(Saved entries)
-=-=-
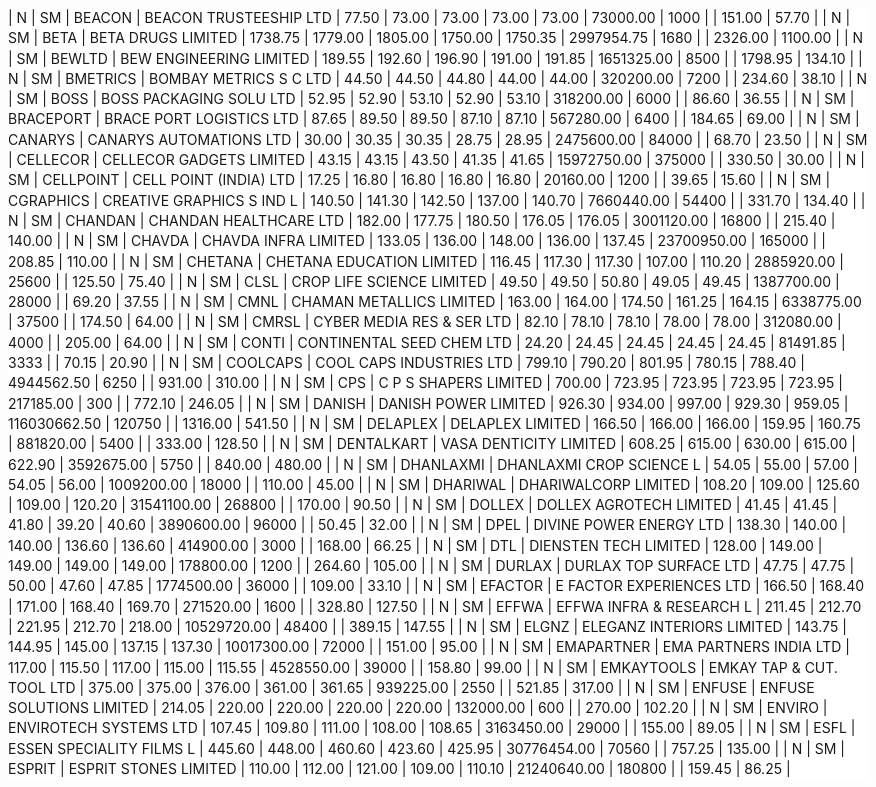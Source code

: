 | N | SM | BEACON | BEACON TRUSTEESHIP LTD | 77.50 | 73.00 | 73.00 | 73.00 | 73.00 | 73000.00 | 1000 |  | 151.00 | 57.70 |
| N | SM | BETA | BETA DRUGS LIMITED | 1738.75 | 1779.00 | 1805.00 | 1750.00 | 1750.35 | 2997954.75 | 1680 |  | 2326.00 | 1100.00 |
| N | SM | BEWLTD | BEW ENGINEERING LIMITED | 189.55 | 192.60 | 196.90 | 191.00 | 191.85 | 1651325.00 | 8500 |  | 1798.95 | 134.10 |
| N | SM | BMETRICS | BOMBAY METRICS S C LTD | 44.50 | 44.50 | 44.80 | 44.00 | 44.00 | 320200.00 | 7200 |  | 234.60 | 38.10 |
| N | SM | BOSS | BOSS PACKAGING SOLU LTD | 52.95 | 52.90 | 53.10 | 52.90 | 53.10 | 318200.00 | 6000 |  | 86.60 | 36.55 |
| N | SM | BRACEPORT | BRACE PORT LOGISTICS LTD | 87.65 | 89.50 | 89.50 | 87.10 | 87.10 | 567280.00 | 6400 |  | 184.65 | 69.00 |
| N | SM | CANARYS | CANARYS AUTOMATIONS LTD | 30.00 | 30.35 | 30.35 | 28.75 | 28.95 | 2475600.00 | 84000 |  | 68.70 | 23.50 |
| N | SM | CELLECOR | CELLECOR GADGETS LIMITED | 43.15 | 43.15 | 43.50 | 41.35 | 41.65 | 15972750.00 | 375000 |  | 330.50 | 30.00 |
| N | SM | CELLPOINT | CELL POINT (INDIA) LTD | 17.25 | 16.80 | 16.80 | 16.80 | 16.80 | 20160.00 | 1200 |  | 39.65 | 15.60 |
| N | SM | CGRAPHICS | CREATIVE GRAPHICS S IND L | 140.50 | 141.30 | 142.50 | 137.00 | 140.70 | 7660440.00 | 54400 |  | 331.70 | 134.40 |
| N | SM | CHANDAN | CHANDAN HEALTHCARE LTD | 182.00 | 177.75 | 180.50 | 176.05 | 176.05 | 3001120.00 | 16800 |  | 215.40 | 140.00 |
| N | SM | CHAVDA | CHAVDA INFRA LIMITED | 133.05 | 136.00 | 148.00 | 136.00 | 137.45 | 23700950.00 | 165000 |  | 208.85 | 110.00 |
| N | SM | CHETANA | CHETANA EDUCATION LIMITED | 116.45 | 117.30 | 117.30 | 107.00 | 110.20 | 2885920.00 | 25600 |  | 125.50 | 75.40 |
| N | SM | CLSL | CROP LIFE SCIENCE LIMITED | 49.50 | 49.50 | 50.80 | 49.05 | 49.45 | 1387700.00 | 28000 |  | 69.20 | 37.55 |
| N | SM | CMNL | CHAMAN METALLICS LIMITED | 163.00 | 164.00 | 174.50 | 161.25 | 164.15 | 6338775.00 | 37500 |  | 174.50 | 64.00 |
| N | SM | CMRSL | CYBER MEDIA RES & SER LTD | 82.10 | 78.10 | 78.10 | 78.00 | 78.00 | 312080.00 | 4000 |  | 205.00 | 64.00 |
| N | SM | CONTI | CONTINENTAL SEED CHEM LTD | 24.20 | 24.45 | 24.45 | 24.45 | 24.45 | 81491.85 | 3333 |  | 70.15 | 20.90 |
| N | SM | COOLCAPS | COOL CAPS INDUSTRIES LTD | 799.10 | 790.20 | 801.95 | 780.15 | 788.40 | 4944562.50 | 6250 |  | 931.00 | 310.00 |
| N | SM | CPS | C P S SHAPERS LIMITED | 700.00 | 723.95 | 723.95 | 723.95 | 723.95 | 217185.00 | 300 |  | 772.10 | 246.05 |
| N | SM | DANISH | DANISH POWER LIMITED | 926.30 | 934.00 | 997.00 | 929.30 | 959.05 | 116030662.50 | 120750 |  | 1316.00 | 541.50 |
| N | SM | DELAPLEX | DELAPLEX LIMITED | 166.50 | 166.00 | 166.00 | 159.95 | 160.75 | 881820.00 | 5400 |  | 333.00 | 128.50 |
| N | SM | DENTALKART | VASA DENTICITY LIMITED | 608.25 | 615.00 | 630.00 | 615.00 | 622.90 | 3592675.00 | 5750 |  | 840.00 | 480.00 |
| N | SM | DHANLAXMI | DHANLAXMI CROP SCIENCE L | 54.05 | 55.00 | 57.00 | 54.05 | 56.00 | 1009200.00 | 18000 |  | 110.00 | 45.00 |
| N | SM | DHARIWAL | DHARIWALCORP LIMITED | 108.20 | 109.00 | 125.60 | 109.00 | 120.20 | 31541100.00 | 268800 |  | 170.00 | 90.50 |
| N | SM | DOLLEX | DOLLEX AGROTECH LIMITED | 41.45 | 41.45 | 41.80 | 39.20 | 40.60 | 3890600.00 | 96000 |  | 50.45 | 32.00 |
| N | SM | DPEL | DIVINE POWER ENERGY LTD | 138.30 | 140.00 | 140.00 | 136.60 | 136.60 | 414900.00 | 3000 |  | 168.00 | 66.25 |
| N | SM | DTL | DIENSTEN TECH LIMITED | 128.00 | 149.00 | 149.00 | 149.00 | 149.00 | 178800.00 | 1200 |  | 264.60 | 105.00 |
| N | SM | DURLAX | DURLAX TOP SURFACE LTD | 47.75 | 47.75 | 50.00 | 47.60 | 47.85 | 1774500.00 | 36000 |  | 109.00 | 33.10 |
| N | SM | EFACTOR | E FACTOR EXPERIENCES LTD | 166.50 | 168.40 | 171.00 | 168.40 | 169.70 | 271520.00 | 1600 |  | 328.80 | 127.50 |
| N | SM | EFFWA | EFFWA INFRA & RESEARCH L | 211.45 | 212.70 | 221.95 | 212.70 | 218.00 | 10529720.00 | 48400 |  | 389.15 | 147.55 |
| N | SM | ELGNZ | ELEGANZ INTERIORS LIMITED | 143.75 | 144.95 | 145.00 | 137.15 | 137.30 | 10017300.00 | 72000 |  | 151.00 | 95.00 |
| N | SM | EMAPARTNER | EMA PARTNERS INDIA LTD | 117.00 | 115.50 | 117.00 | 115.00 | 115.55 | 4528550.00 | 39000 |  | 158.80 | 99.00 |
| N | SM | EMKAYTOOLS | EMKAY TAP & CUT. TOOL LTD | 375.00 | 375.00 | 376.00 | 361.00 | 361.65 | 939225.00 | 2550 |  | 521.85 | 317.00 |
| N | SM | ENFUSE | ENFUSE SOLUTIONS LIMITED | 214.05 | 220.00 | 220.00 | 220.00 | 220.00 | 132000.00 | 600 |  | 270.00 | 102.20 |
| N | SM | ENVIRO | ENVIROTECH SYSTEMS LTD | 107.45 | 109.80 | 111.00 | 108.00 | 108.65 | 3163450.00 | 29000 |  | 155.00 | 89.05 |
| N | SM | ESFL | ESSEN SPECIALITY FILMS L | 445.60 | 448.00 | 460.60 | 423.60 | 425.95 | 30776454.00 | 70560 |  | 757.25 | 135.00 |
| N | SM | ESPRIT | ESPRIT STONES LIMITED | 110.00 | 112.00 | 121.00 | 109.00 | 110.10 | 21240640.00 | 180800 |  | 159.45 | 86.25 |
-=-=-
--- EXERCISE DIRECTIONS ---
From the entries above, extract only the lines running from the one containing "151.00 | 95.00 |" through the one containing "158.80 | 99.00 |", inclusive.

--- PROBLEM SOLUTION ---
| N | SM | ELGNZ | ELEGANZ INTERIORS LIMITED | 143.75 | 144.95 | 145.00 | 137.15 | 137.30 | 10017300.00 | 72000 |  | 151.00 | 95.00 |
| N | SM | EMAPARTNER | EMA PARTNERS INDIA LTD | 117.00 | 115.50 | 117.00 | 115.00 | 115.55 | 4528550.00 | 39000 |  | 158.80 | 99.00 |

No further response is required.